Source texts of formatted documents:

========

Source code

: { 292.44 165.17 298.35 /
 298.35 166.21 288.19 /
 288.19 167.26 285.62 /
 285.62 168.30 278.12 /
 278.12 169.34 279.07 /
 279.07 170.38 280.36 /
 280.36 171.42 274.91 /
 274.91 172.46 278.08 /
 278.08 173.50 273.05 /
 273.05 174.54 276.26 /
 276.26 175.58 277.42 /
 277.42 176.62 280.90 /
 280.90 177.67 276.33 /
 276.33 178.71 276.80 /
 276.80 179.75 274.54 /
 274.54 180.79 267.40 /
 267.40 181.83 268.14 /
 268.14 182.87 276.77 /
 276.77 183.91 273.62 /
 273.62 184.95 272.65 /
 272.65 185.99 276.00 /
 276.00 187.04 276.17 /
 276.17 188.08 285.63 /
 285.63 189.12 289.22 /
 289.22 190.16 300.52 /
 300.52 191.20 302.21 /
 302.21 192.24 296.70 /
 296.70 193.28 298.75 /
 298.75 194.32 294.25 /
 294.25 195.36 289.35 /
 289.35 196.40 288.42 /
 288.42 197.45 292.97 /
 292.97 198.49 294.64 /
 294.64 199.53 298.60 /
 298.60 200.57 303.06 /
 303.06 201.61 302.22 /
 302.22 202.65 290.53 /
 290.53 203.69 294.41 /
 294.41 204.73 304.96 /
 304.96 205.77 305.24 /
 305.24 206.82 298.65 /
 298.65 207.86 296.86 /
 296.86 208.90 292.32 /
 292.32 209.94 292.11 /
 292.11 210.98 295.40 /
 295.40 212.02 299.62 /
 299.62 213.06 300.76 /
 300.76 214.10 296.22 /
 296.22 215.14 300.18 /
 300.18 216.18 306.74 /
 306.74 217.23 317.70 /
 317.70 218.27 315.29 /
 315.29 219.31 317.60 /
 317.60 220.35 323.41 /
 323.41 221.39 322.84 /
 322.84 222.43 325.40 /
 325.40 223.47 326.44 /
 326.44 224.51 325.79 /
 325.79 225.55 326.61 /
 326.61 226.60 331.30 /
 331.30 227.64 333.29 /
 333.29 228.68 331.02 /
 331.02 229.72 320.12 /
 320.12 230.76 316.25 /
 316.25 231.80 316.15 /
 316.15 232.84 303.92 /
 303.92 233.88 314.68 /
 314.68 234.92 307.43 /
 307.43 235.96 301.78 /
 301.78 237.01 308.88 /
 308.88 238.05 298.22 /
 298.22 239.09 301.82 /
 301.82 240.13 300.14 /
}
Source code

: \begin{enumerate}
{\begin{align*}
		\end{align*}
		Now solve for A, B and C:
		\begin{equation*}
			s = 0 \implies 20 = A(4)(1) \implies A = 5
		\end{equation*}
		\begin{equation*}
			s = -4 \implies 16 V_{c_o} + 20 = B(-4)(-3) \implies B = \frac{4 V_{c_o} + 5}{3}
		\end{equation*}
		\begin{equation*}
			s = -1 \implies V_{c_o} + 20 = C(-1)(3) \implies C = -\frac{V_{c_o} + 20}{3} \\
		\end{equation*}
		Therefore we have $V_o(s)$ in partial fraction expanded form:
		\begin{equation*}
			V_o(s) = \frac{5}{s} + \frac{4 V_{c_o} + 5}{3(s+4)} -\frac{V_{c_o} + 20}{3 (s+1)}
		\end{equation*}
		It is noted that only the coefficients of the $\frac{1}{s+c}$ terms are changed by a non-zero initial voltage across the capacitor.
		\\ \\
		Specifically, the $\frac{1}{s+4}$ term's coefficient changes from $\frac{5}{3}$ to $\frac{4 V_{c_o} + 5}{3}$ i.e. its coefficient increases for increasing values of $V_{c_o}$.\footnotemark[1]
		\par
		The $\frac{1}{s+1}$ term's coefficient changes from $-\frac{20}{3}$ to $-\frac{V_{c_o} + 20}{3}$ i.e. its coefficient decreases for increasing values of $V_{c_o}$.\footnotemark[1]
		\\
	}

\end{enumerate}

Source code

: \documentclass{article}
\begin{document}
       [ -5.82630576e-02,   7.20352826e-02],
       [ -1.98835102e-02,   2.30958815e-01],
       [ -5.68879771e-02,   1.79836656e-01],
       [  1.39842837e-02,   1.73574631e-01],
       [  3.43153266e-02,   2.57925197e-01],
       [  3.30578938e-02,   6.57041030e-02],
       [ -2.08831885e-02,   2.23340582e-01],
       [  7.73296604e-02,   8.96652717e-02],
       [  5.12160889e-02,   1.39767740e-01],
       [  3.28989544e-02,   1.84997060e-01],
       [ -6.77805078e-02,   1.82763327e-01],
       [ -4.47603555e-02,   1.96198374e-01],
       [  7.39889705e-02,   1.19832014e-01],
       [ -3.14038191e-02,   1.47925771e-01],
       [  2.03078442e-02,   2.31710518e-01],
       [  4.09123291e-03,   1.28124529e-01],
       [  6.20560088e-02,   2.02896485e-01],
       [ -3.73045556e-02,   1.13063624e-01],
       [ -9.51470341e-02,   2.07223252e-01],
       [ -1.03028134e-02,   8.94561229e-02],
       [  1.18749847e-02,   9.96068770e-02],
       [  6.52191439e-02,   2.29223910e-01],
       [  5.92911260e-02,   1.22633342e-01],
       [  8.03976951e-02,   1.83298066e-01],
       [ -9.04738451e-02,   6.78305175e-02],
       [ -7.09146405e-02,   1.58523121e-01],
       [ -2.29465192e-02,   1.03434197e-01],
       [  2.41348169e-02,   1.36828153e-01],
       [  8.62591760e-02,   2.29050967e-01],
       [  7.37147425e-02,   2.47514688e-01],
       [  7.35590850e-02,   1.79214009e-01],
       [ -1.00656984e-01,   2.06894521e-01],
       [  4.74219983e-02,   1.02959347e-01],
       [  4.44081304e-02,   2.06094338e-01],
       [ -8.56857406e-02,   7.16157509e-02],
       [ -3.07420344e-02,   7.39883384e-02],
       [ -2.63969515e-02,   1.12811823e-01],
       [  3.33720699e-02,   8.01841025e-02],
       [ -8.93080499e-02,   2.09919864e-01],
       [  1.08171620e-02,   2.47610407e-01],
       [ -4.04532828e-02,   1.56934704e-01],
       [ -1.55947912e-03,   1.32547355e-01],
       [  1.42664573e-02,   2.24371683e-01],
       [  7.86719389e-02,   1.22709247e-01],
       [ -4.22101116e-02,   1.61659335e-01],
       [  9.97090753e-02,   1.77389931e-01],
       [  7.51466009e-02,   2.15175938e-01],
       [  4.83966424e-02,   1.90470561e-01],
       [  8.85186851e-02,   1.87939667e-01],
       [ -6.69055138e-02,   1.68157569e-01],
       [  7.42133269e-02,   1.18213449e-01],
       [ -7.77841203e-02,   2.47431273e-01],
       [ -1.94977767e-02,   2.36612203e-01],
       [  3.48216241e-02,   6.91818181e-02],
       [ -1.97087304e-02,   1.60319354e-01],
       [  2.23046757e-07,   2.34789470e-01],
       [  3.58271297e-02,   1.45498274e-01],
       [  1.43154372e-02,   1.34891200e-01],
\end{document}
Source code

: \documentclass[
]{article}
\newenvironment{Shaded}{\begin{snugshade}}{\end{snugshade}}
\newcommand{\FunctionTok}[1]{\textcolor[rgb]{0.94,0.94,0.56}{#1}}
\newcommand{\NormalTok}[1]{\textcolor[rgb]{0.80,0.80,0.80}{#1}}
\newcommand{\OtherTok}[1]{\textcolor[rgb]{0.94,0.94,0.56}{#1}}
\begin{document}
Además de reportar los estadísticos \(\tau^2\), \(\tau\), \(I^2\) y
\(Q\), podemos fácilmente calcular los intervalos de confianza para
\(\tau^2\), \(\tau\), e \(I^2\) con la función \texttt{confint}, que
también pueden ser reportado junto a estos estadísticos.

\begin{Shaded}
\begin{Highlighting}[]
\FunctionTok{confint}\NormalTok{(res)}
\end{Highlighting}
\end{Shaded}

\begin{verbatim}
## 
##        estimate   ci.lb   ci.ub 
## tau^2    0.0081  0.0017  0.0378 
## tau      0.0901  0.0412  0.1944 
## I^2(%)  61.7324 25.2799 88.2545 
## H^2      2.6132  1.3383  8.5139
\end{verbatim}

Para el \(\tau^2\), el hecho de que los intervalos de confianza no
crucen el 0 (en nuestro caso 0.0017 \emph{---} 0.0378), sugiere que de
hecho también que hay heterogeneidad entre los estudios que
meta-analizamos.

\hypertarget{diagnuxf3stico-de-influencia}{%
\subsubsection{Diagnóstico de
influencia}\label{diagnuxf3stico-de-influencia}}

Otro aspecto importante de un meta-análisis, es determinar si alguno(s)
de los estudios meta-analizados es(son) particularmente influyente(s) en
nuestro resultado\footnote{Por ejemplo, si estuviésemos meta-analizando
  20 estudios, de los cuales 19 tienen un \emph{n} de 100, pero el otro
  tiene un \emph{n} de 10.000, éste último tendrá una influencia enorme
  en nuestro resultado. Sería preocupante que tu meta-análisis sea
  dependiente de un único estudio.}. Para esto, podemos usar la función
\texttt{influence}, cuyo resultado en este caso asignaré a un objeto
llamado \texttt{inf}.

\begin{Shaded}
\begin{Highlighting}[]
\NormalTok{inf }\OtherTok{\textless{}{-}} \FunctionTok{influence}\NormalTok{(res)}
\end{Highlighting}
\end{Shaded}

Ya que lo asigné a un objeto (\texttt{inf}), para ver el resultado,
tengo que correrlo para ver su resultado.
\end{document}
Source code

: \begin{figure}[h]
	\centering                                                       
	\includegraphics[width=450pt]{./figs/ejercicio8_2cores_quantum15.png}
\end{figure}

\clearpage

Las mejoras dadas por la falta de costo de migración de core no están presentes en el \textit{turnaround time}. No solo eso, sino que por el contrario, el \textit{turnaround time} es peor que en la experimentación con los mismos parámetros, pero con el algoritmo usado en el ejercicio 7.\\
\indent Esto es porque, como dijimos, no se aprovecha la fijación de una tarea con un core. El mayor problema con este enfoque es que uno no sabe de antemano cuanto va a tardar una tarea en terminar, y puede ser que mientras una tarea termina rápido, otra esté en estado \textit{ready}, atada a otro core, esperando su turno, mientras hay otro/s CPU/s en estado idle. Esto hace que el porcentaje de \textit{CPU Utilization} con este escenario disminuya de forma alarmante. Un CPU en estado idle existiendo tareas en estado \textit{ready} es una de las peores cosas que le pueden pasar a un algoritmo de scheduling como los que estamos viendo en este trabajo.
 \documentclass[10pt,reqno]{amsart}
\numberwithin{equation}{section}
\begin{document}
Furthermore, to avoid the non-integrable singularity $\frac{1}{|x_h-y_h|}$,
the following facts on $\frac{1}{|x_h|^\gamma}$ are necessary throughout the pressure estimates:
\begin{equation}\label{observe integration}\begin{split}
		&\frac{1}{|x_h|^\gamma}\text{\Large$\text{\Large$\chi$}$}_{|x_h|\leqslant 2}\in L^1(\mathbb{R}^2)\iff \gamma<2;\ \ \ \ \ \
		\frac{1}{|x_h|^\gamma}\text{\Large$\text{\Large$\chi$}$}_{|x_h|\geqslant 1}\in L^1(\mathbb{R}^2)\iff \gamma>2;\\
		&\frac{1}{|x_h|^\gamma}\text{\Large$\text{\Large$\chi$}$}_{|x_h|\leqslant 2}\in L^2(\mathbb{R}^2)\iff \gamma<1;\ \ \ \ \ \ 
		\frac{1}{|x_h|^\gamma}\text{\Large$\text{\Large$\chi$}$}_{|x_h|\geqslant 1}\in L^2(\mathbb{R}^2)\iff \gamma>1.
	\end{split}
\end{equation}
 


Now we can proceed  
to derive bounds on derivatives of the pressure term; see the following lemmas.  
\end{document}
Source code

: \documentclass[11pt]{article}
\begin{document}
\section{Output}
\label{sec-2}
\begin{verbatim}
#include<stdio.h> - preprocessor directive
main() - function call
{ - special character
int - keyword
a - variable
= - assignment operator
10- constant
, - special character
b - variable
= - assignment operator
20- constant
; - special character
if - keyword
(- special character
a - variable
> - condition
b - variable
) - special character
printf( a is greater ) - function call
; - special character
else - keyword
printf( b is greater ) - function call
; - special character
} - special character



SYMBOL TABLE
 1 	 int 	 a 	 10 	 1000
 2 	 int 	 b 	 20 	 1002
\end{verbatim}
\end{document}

========

Your answer should consist of the lines above that hold the word "newcommand", copied exactly.

\newcommand{\FunctionTok}[1]{\textcolor[rgb]{0.94,0.94,0.56}{#1}}
\newcommand{\NormalTok}[1]{\textcolor[rgb]{0.80,0.80,0.80}{#1}}
\newcommand{\OtherTok}[1]{\textcolor[rgb]{0.94,0.94,0.56}{#1}}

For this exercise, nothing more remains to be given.